Мотоцикл резко затормозил у крыльца высокого и внушительного даже по меркам Риберы особняка, подняв клубы пыли на подъездной дорожке. Навстречу с крыльца спустился дворецкий и почтительно осведомился о том, как прошла поездка. Наверное, тут можно даже употребить превосходную степень. Ему предлагали воспользоваться самолетом, чтобы прибыть в срок, но он показал неплохой результат и на мотоцикле, проехав расстояние от севера Франции до Барселоны за два дня. Какое счастье наконец снять шлем и расстегнуть краги... Мокрые от пота волосы рассыпались по плечам, Рокэ с наслаждением встряхнул головой.
- Фернан, приготовьте, пожалуйста, ванну. И вино. Амонтильядо 20 лет.
Ветер тут же набросился на до сих пор недоступные из-за шлема волосы, дунул в лицо, похолодил шею.

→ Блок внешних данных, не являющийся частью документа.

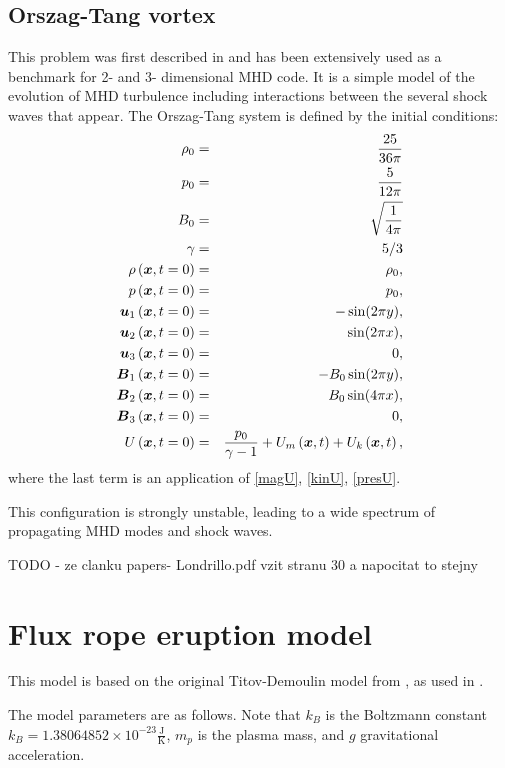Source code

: \subsection{Orszag-Tang vortex}
This problem was first described in \cite{vortex} and has been extensively used as a benchmark for 2- and 3- dimensional MHD code. It is a simple model of the evolution of MHD turbulence including interactions between the several shock waves that appear. The Orszag-Tang system is defined by the initial conditions:
\begin{eqnarray}
\rho_0 & = & \frac{25}{36 \pi}\\ \nonumber
p_0 & = & \frac{5}{12 \pi}\\  \nonumber
B_0 & = & \sqrt{\frac{1}{4 \pi}}\\ \nonumber
\gamma & = & 5 / 3\\ \nonumber
\rho\left(\mbox{\boldmath $x$}, t = 0\right) & = & \rho_0,\\ \nonumber
p\left(\mbox{\boldmath $x$}, t = 0\right) & = & p_0,\\ \nonumber
\mbox{\boldmath $u$}_1\left(\mbox{\boldmath $x$}, t = 0\right) & = & -\sin(2 \pi y),\\ \nonumber
\mbox{\boldmath $u$}_2\left(\mbox{\boldmath $x$}, t = 0\right) & = & \sin(2 \pi x),\\ \nonumber
\mbox{\boldmath $u$}_3\left(\mbox{\boldmath $x$}, t = 0\right) & = & 0,\\ \nonumber
\mbox{\boldmath $B$}_1\left(\mbox{\boldmath $x$}, t = 0\right) & = & -B_0 \sin(2 \pi y),\\ \nonumber
\mbox{\boldmath $B$}_2\left(\mbox{\boldmath $x$}, t = 0\right) & = & B_0 \sin(4 \pi x),\\ \nonumber
\mbox{\boldmath $B$}_3\left(\mbox{\boldmath $x$}, t = 0\right) & = & 0,\\ \nonumber
U\left(\mbox{\boldmath $x$}, t = 0\right) & = & \frac{p_0}{\gamma - 1} + U_m\left(\mbox{\boldmath $x$}, t\right) + U_k\left(\mbox{\boldmath $x$}, t\right),
\end{eqnarray}
where the last term is an application of \ref{magU}, \ref{kinU}, \ref{presU}.

This configuration is strongly unstable, leading to a wide spectrum of propagating MHD modes and shock waves.

TODO - ze clanku papers- Londrillo.pdf vzit stranu 30 a napocitat to stejny

\section{Flux rope eruption model}
This model is based on the original Titov-Demoulin model from \cite{td}, as used in \cite{miraClanek}.

The model parameters are as follows. Note that $k_B$ is the Boltzmann constant $k_B = 1.38064852 \times 10^{-23} \frac{\mathrm{J}}{\mathrm{K}}$, $m_p$ is the plasma mass, and $g$ gravitational acceleration.

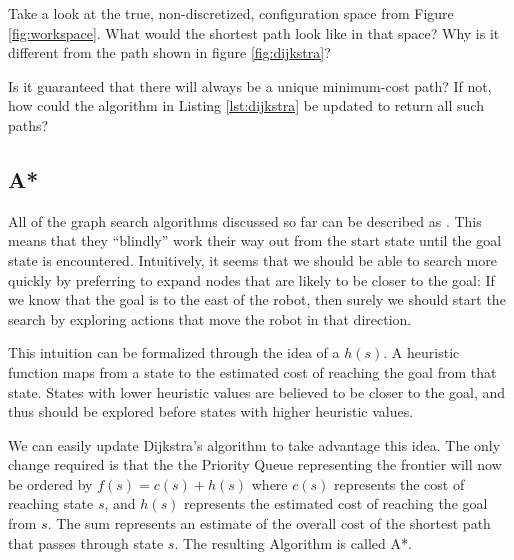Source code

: \begin{exercise}
Take a look at the true, non-discretized, configuration space from
Figure \ref{fig:workspace}.  What would the shortest path look like in
that space?  Why is it different from the path shown in figure
\ref{fig:dijkstra}?
\end{exercise}

\begin{exercise}
Is it guaranteed that there will always be a unique minimum-cost path?
If not, how could the algorithm in Listing \ref{lst:dijkstra} be
updated to return all such paths?
\end{exercise}






\subsection{A*}

All of the graph search algorithms discussed so far can be described
as . This means that they ``blindly'' work their
way out from the start state until the goal state is encountered.
Intuitively, it seems that we should be able to search more quickly by
preferring to expand nodes that are likely to be closer to the goal:
If we know that the goal is to the east of the robot, then
surely we should start the search by exploring actions that move the
robot in that direction.

This intuition can be formalized through the idea of a
 $h(s)$.  A heuristic function maps from a
state to the estimated cost of reaching the goal from that state.
States with lower heuristic values are believed to be closer to the
goal, and thus should be explored before states with higher heuristic
values.

We can easily update Dijkstra's algorithm to take advantage this idea.
The only change required is that the the Priority Queue representing
the frontier will now be ordered by $f(s) = c(s) + h(s)$ where $c(s)$
represents the cost of reaching state $s$, and $h(s)$ represents the
estimated cost of reaching the goal from $s$.  The sum
represents an estimate of the overall cost of the shortest path that
passes through state $s$. The resulting Algorithm is called A*.

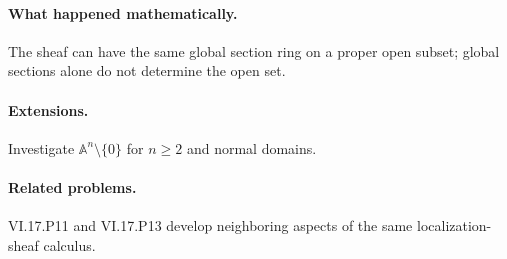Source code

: \paragraph{What happened mathematically.}
The sheaf can have the same global section ring on a proper open subset; global sections alone do not determine the open set.

\paragraph{Extensions.}
Investigate $\mathbb A^n\setminus\{0\}$ for $n\ge2$ and normal domains.

\paragraph{Related problems.}
VI.17.P11 and VI.17.P13 develop neighboring aspects of the same localization-sheaf calculus.
\fi
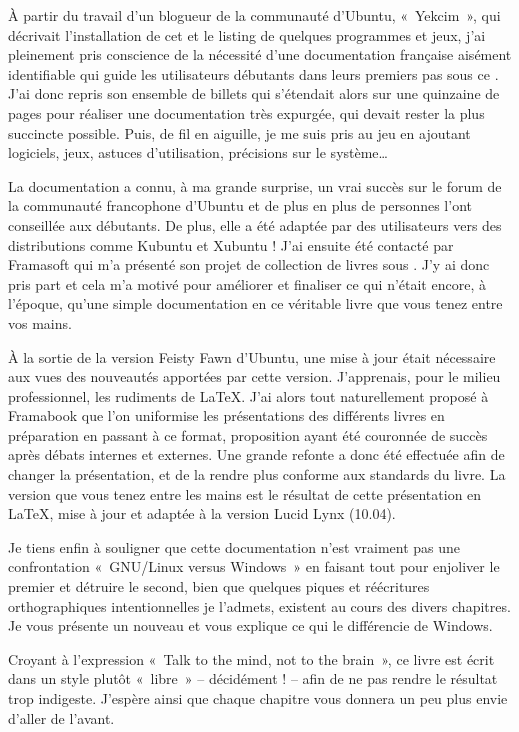 À partir du travail d'un blogueur de la communauté d'Ubuntu, «~Yekcim~», qui décrivait l'installation de cet  et le listing de quelques programmes et jeux, j'ai pleinement pris conscience de la nécessité d'une documentation française aisément identifiable qui guide les utilisateurs débutants dans leurs premiers pas sous ce . J'ai donc repris son ensemble de billets qui s'étendait alors sur une quinzaine de pages pour réaliser une documentation très expurgée, qui devait rester la plus succincte possible. Puis, de fil en aiguille, je me suis pris au jeu en ajoutant logiciels, jeux, astuces d'utilisation, précisions sur le système\ldots{}\par
La documentation a connu, à ma grande surprise, un vrai succès sur le forum de la communauté francophone d'Ubuntu et de plus en plus de personnes l'ont conseillée aux débutants. De plus, elle a été adaptée par des utilisateurs vers des distributions comme Kubuntu et Xubuntu ! J'ai ensuite été contacté par Framasoft qui m'a présenté son projet de collection de livres sous . J'y ai donc pris part et cela m'a motivé pour améliorer et finaliser ce qui n'était encore, à l'époque, qu'une simple documentation en ce véritable livre que vous tenez entre vos mains.\par
À la sortie de la version Feisty Fawn d'Ubuntu, une mise à jour était nécessaire aux vues des nouveautés apportées par cette version. J'apprenais, pour le milieu professionnel, les rudiments de \LaTeX{}. J'ai alors tout naturellement proposé à Framabook que l'on uniformise les présentations des différents livres en préparation en passant à ce format, proposition ayant été couronnée de succès après débats internes et externes. Une grande refonte a donc été effectuée afin de changer la présentation, et de la rendre plus conforme aux standards du livre. La version que vous tenez entre les mains est le résultat de cette présentation en \LaTeX{}, mise à jour et adaptée à la version Lucid Lynx (10.04).\par
Je tiens enfin à souligner que cette documentation n'est vraiment pas une confrontation «~GNU/Linux versus Windows~» en faisant tout pour enjoliver le premier et détruire le second, bien que quelques piques et réécritures orthographiques intentionnelles je l'admets, existent au cours des divers chapitres. Je vous présente un nouveau  et vous explique ce qui le différencie de Windows.\par
Croyant à l'expression «~Talk to the mind, not to the brain~», ce livre est écrit dans un style plutôt «~libre~» -- décidément ! -- afin de ne pas rendre le résultat trop indigeste. J'espère ainsi que chaque chapitre vous donnera un peu plus envie d'aller de l'avant.\par
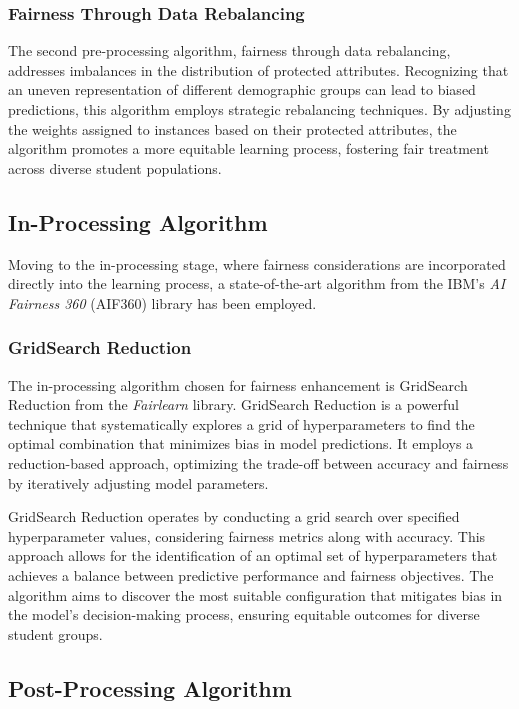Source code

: \subsubsection{Fairness Through Data Rebalancing}

The second pre-processing algorithm, fairness through data rebalancing, addresses imbalances in the distribution of protected attributes. Recognizing that an uneven representation of different demographic groups can lead to biased predictions, this algorithm employs strategic rebalancing techniques. By adjusting the weights assigned to instances based on their protected attributes, the algorithm promotes a more equitable learning process, fostering fair treatment across diverse student populations.

\subsection{In-Processing Algorithm}

Moving to the in-processing stage, where fairness considerations are incorporated directly into the learning process, a state-of-the-art algorithm from the IBM's \emph{AI Fairness 360} (AIF360) library has been employed.

\subsubsection{GridSearch Reduction}

The in-processing algorithm chosen for fairness enhancement is GridSearch Reduction from the \emph{Fairlearn} library. GridSearch Reduction is a powerful technique that systematically explores a grid of hyperparameters to find the optimal combination that minimizes bias in model predictions. It employs a reduction-based approach, optimizing the trade-off between accuracy and fairness by iteratively adjusting model parameters.

GridSearch Reduction operates by conducting a grid search over specified hyperparameter values, considering fairness metrics along with accuracy. This approach allows for the identification of an optimal set of hyperparameters that achieves a balance between predictive performance and fairness objectives. The algorithm aims to discover the most suitable configuration that mitigates bias in the model's decision-making process, ensuring equitable outcomes for diverse student groups. \cite{agarwal2018reductions}

\subsection{Post-Processing Algorithm}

Он делал то, что ему вздумалось. Как и сам Рокэ. Позабавившись, ветер стих, как будто его и не было, напомнив, почему Рокэ нравилась Барселона: только здесь был этот ветер. Такой свободный. Все верно: только в этой свободолюбивой стране он и мог существовать.
Рокэ слез наконец с мотоцикла, и, вдохнув этот необыкновенный воздух полной грудью, поднялся по ступеням особняка.
******
Город уже проснулся и шумел вовсю. Открылись двери лавочек, кафе и ресторанов, дороги наполнились машинами. Слава богу, пробок здесь не бывает почти никогда, это вам не Мадрид, да и своеобразная планировка города тому способствует.
По Таррагоне Ричард почти летел: неведомо откуда взявшаяся энергия не давала покоя ногам, а слова Лионеля — голове. Лейтенант Окделл чуть замедлил шаг и согнал с лица дурацкую улыбку, появившуюся, когда капитан велел «погулять». Улыбка убираться не желала: утро было замечательным, становилось все теплее, и день обещал быть чудесным. Но Ричард проявил завидное упрямство, чуть опустив уголки рта, и приказал себе приступить к выполнению задания — то есть смотреть по сторонам, выискивая взглядом что-то подозрительное. Это, конечно, ерунда какая-то, но, раз Лионель посчитал прогулку необходимой, значит, так оно и было.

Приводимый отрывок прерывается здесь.